U.S. News and World Report has released its list of the Best Careers for 2010. While unemployment hovers at around 10% and 16 million unemployed people face a paltry 2.5 million job openings each month the good news is that productivity is increasing. Productivity is measured by dividing output by hours worked. Does this mean that employers will not replace the jobs that were eliminated? Productivity allows more to be produced with less capital. Most economists agree that while productivity improvements can produce a short-term increase in unemployment, in the longer run increased productivity will raise the demand for workers and earnings because of the available capital.
Technology, the environment and baby boomers are keeping the job market on its toes. The wave of retiring baby boomers allows for opportunities in the financial planning industry. The field of education is in need of teachers as many boomers retire. As boomers age, there will be increased call for healthcare professionals to care for them. New forms of energy-from water supply to waste management-are seeing strong growth. And technology continues to produce important and popular additions to our daily lives, creating opportunities in the IT sector.
Below are the specific areas where the new economy has opened opportunities in the job market.

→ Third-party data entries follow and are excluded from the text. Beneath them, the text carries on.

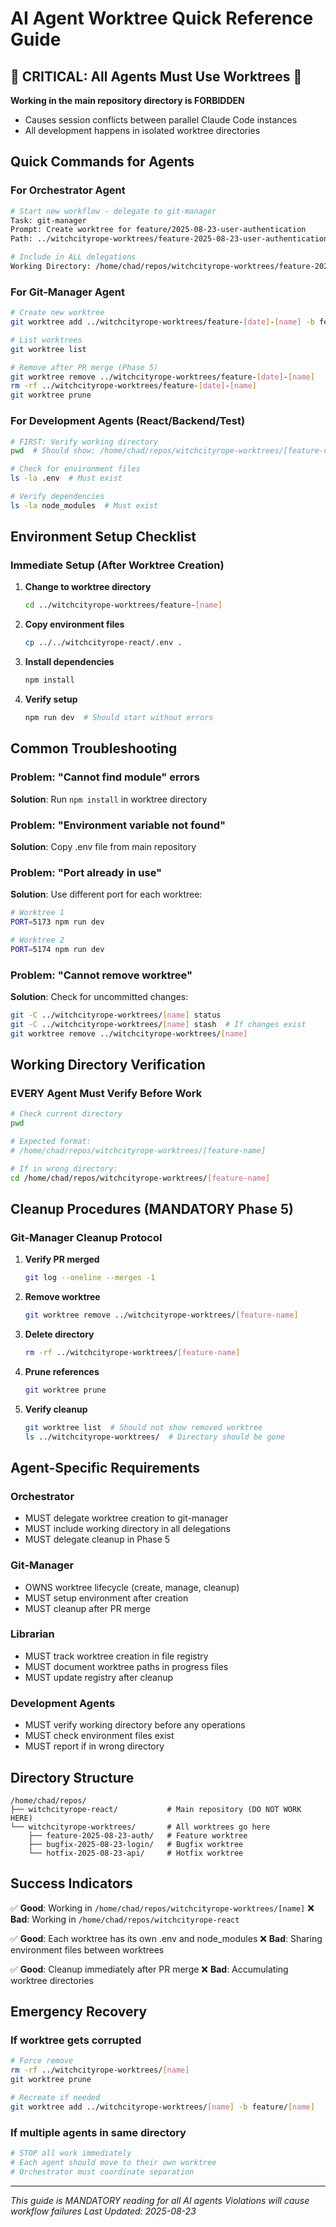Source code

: # AI Agent Worktree Quick Reference Guide

## 🚨 CRITICAL: All Agents Must Use Worktrees 🚨

**Working in the main repository directory is FORBIDDEN**
- Causes session conflicts between parallel Claude Code instances
- All development happens in isolated worktree directories

## Quick Commands for Agents

### For Orchestrator Agent
```bash
# Start new workflow - delegate to git-manager
Task: git-manager
Prompt: Create worktree for feature/2025-08-23-user-authentication
Path: ../witchcityrope-worktrees/feature-2025-08-23-user-authentication

# Include in ALL delegations
Working Directory: /home/chad/repos/witchcityrope-worktrees/feature-2025-08-23-user-authentication
```

### For Git-Manager Agent
```bash
# Create new worktree
git worktree add ../witchcityrope-worktrees/feature-[date]-[name] -b feature/[date]-[name]

# List worktrees
git worktree list

# Remove after PR merge (Phase 5)
git worktree remove ../witchcityrope-worktrees/feature-[date]-[name]
rm -rf ../witchcityrope-worktrees/feature-[date]-[name]
git worktree prune
```

### For Development Agents (React/Backend/Test)
```bash
# FIRST: Verify working directory
pwd  # Should show: /home/chad/repos/witchcityrope-worktrees/[feature-name]

# Check for environment files
ls -la .env  # Must exist

# Verify dependencies
ls -la node_modules  # Must exist
```

## Environment Setup Checklist

### Immediate Setup (After Worktree Creation)
1. **Change to worktree directory**
   ```bash
   cd ../witchcityrope-worktrees/feature-[name]
   ```

2. **Copy environment files**
   ```bash
   cp ../../witchcityrope-react/.env .
   ```

3. **Install dependencies**
   ```bash
   npm install
   ```

4. **Verify setup**
   ```bash
   npm run dev  # Should start without errors
   ```

## Common Troubleshooting

### Problem: "Cannot find module" errors
**Solution**: Run `npm install` in worktree directory

### Problem: "Environment variable not found"
**Solution**: Copy .env file from main repository

### Problem: "Port already in use"
**Solution**: Use different port for each worktree:
```bash
# Worktree 1
PORT=5173 npm run dev

# Worktree 2  
PORT=5174 npm run dev
```

### Problem: "Cannot remove worktree"
**Solution**: Check for uncommitted changes:
```bash
git -C ../witchcityrope-worktrees/[name] status
git -C ../witchcityrope-worktrees/[name] stash  # If changes exist
git worktree remove ../witchcityrope-worktrees/[name]
```

## Working Directory Verification

### EVERY Agent Must Verify Before Work
```bash
# Check current directory
pwd

# Expected format:
# /home/chad/repos/witchcityrope-worktrees/[feature-name]

# If in wrong directory:
cd /home/chad/repos/witchcityrope-worktrees/[feature-name]
```

## Cleanup Procedures (MANDATORY Phase 5)

### Git-Manager Cleanup Protocol
1. **Verify PR merged**
   ```bash
   git log --oneline --merges -1
   ```

2. **Remove worktree**
   ```bash
   git worktree remove ../witchcityrope-worktrees/[feature-name]
   ```

3. **Delete directory**
   ```bash
   rm -rf ../witchcityrope-worktrees/[feature-name]
   ```

4. **Prune references**
   ```bash
   git worktree prune
   ```

5. **Verify cleanup**
   ```bash
   git worktree list  # Should not show removed worktree
   ls ../witchcityrope-worktrees/  # Directory should be gone
   ```

## Agent-Specific Requirements

### Orchestrator
- MUST delegate worktree creation to git-manager
- MUST include working directory in all delegations
- MUST delegate cleanup in Phase 5

### Git-Manager
- OWNS worktree lifecycle (create, manage, cleanup)
- MUST setup environment after creation
- MUST cleanup after PR merge

### Librarian
- MUST track worktree creation in file registry
- MUST document worktree paths in progress files
- MUST update registry after cleanup

### Development Agents
- MUST verify working directory before any operations
- MUST check environment files exist
- MUST report if in wrong directory

## Directory Structure

```
/home/chad/repos/
├── witchcityrope-react/           # Main repository (DO NOT WORK HERE)
└── witchcityrope-worktrees/       # All worktrees go here
    ├── feature-2025-08-23-auth/   # Feature worktree
    ├── bugfix-2025-08-23-login/   # Bugfix worktree
    └── hotfix-2025-08-23-api/     # Hotfix worktree
```

## Success Indicators

✅ **Good**: Working in `/home/chad/repos/witchcityrope-worktrees/[name]`
❌ **Bad**: Working in `/home/chad/repos/witchcityrope-react`

✅ **Good**: Each worktree has its own .env and node_modules
❌ **Bad**: Sharing environment files between worktrees

✅ **Good**: Cleanup immediately after PR merge
❌ **Bad**: Accumulating worktree directories

## Emergency Recovery

### If worktree gets corrupted
```bash
# Force remove
rm -rf ../witchcityrope-worktrees/[name]
git worktree prune

# Recreate if needed
git worktree add ../witchcityrope-worktrees/[name] -b feature/[name]
```

### If multiple agents in same directory
```bash
# STOP all work immediately
# Each agent should move to their own worktree
# Orchestrator must coordinate separation
```

---
*This guide is MANDATORY reading for all AI agents*
*Violations will cause workflow failures*
*Last Updated: 2025-08-23*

Business and Finance Actuary Training specialist Financial adviser Financial analyst Market research analyst Accountant Loan officer Public relations specialist Cost estimator Meeting planner Logistician Comment Print
Healthcare X-ray technician Veterinarian Lab technician Physical therapist Occupational therapist Registered nurse Physician assistant Optometrist Physical therapist assistant Dental hygienist School psychologist
Science and Technology Computer software engineer Systems analyst Network architect Biomedical engineer Environmental science technician Hydrologist Environmental engineering technician Civil engineer Meteorologist
Education and Civic Firefighter Mediator Clergy Urban planner Special-ed teacher Court reporter Medical and public health social worker Emergency management specialist Marriage and family therapist
Creative and Service Commercial pilot Technical writer Funeral director Security system installer Landscape architect Plumber Film and video editor Multimedia artist Gaming manager Curator
Can you transfer your skills to these industries? Can you be a technical write as opposed to a creative writer? Can you be a public relations specialist for an IT or financial planning industry instead of for a broader business market? Consider where your opportunities are.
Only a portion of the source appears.